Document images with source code
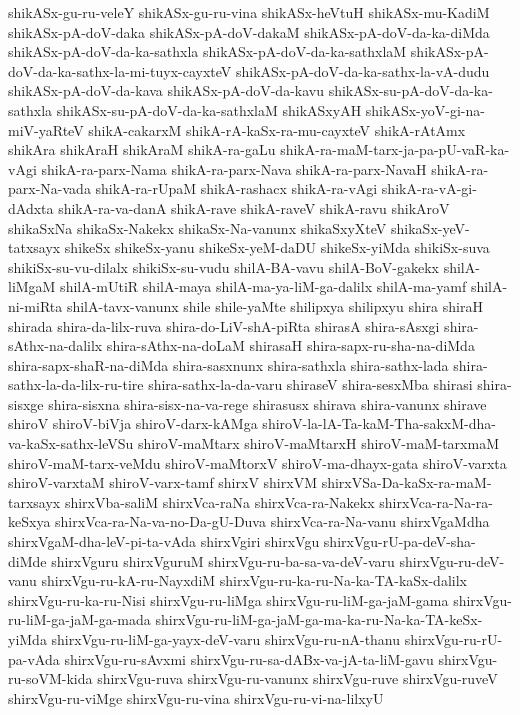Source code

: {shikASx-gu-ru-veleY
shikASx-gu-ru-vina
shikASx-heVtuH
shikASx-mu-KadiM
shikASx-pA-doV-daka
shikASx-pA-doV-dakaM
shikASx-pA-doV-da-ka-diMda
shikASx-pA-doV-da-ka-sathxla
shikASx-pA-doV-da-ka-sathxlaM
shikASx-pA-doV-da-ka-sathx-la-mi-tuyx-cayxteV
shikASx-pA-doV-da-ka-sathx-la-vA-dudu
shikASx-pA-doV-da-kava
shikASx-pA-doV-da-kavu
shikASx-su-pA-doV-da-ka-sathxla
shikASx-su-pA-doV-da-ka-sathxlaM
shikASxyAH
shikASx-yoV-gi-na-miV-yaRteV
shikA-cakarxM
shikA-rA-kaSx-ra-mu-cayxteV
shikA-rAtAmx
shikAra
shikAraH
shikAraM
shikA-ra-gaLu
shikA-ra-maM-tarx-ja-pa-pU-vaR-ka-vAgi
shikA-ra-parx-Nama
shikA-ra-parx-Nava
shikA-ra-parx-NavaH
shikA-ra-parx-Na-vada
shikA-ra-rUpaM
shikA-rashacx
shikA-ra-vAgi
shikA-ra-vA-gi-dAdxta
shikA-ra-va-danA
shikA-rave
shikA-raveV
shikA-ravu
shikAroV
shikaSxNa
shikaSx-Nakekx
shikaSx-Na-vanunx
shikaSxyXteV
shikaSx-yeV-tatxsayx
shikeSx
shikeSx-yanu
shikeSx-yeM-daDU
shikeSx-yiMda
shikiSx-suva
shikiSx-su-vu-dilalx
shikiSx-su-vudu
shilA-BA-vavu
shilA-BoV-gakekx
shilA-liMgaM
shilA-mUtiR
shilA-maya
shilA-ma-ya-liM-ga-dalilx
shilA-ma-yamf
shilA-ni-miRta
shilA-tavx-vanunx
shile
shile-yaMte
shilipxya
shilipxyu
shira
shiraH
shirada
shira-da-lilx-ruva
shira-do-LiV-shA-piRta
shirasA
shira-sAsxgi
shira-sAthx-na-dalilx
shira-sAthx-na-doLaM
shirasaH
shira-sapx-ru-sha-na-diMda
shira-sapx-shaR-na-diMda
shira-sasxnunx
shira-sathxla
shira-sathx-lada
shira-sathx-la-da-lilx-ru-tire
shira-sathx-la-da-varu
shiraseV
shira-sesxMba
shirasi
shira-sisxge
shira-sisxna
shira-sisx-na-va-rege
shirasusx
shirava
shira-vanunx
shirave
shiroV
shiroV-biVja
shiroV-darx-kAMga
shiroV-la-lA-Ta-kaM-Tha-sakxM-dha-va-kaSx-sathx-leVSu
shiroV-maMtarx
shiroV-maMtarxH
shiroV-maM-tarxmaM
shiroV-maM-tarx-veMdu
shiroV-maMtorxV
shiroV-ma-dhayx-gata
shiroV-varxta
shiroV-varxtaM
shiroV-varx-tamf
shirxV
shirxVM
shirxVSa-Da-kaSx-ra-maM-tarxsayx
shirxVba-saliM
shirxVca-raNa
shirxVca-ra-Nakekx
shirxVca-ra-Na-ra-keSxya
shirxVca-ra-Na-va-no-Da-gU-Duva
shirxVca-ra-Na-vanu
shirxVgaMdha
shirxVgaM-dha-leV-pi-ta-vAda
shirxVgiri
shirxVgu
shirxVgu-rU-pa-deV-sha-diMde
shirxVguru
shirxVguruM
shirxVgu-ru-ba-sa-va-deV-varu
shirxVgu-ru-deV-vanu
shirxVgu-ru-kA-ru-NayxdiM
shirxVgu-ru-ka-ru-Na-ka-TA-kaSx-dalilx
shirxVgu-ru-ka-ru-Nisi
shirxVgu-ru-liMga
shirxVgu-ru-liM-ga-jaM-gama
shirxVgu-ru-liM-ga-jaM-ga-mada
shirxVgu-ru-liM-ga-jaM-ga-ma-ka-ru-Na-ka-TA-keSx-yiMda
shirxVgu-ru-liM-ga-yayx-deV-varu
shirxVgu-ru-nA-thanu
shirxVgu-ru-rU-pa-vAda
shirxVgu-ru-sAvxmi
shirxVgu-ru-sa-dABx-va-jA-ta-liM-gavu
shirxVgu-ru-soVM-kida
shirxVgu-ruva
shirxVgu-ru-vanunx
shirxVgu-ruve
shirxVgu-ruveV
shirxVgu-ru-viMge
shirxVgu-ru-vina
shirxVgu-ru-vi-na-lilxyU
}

◆ **WHAT THE TASK REQUIRES**
From the records, copy every line that has the string "sapx" in it.

◆ **TASK SOLUTION**
shira-sapx-ru-sha-na-diMda
shira-sapx-shaR-na-diMda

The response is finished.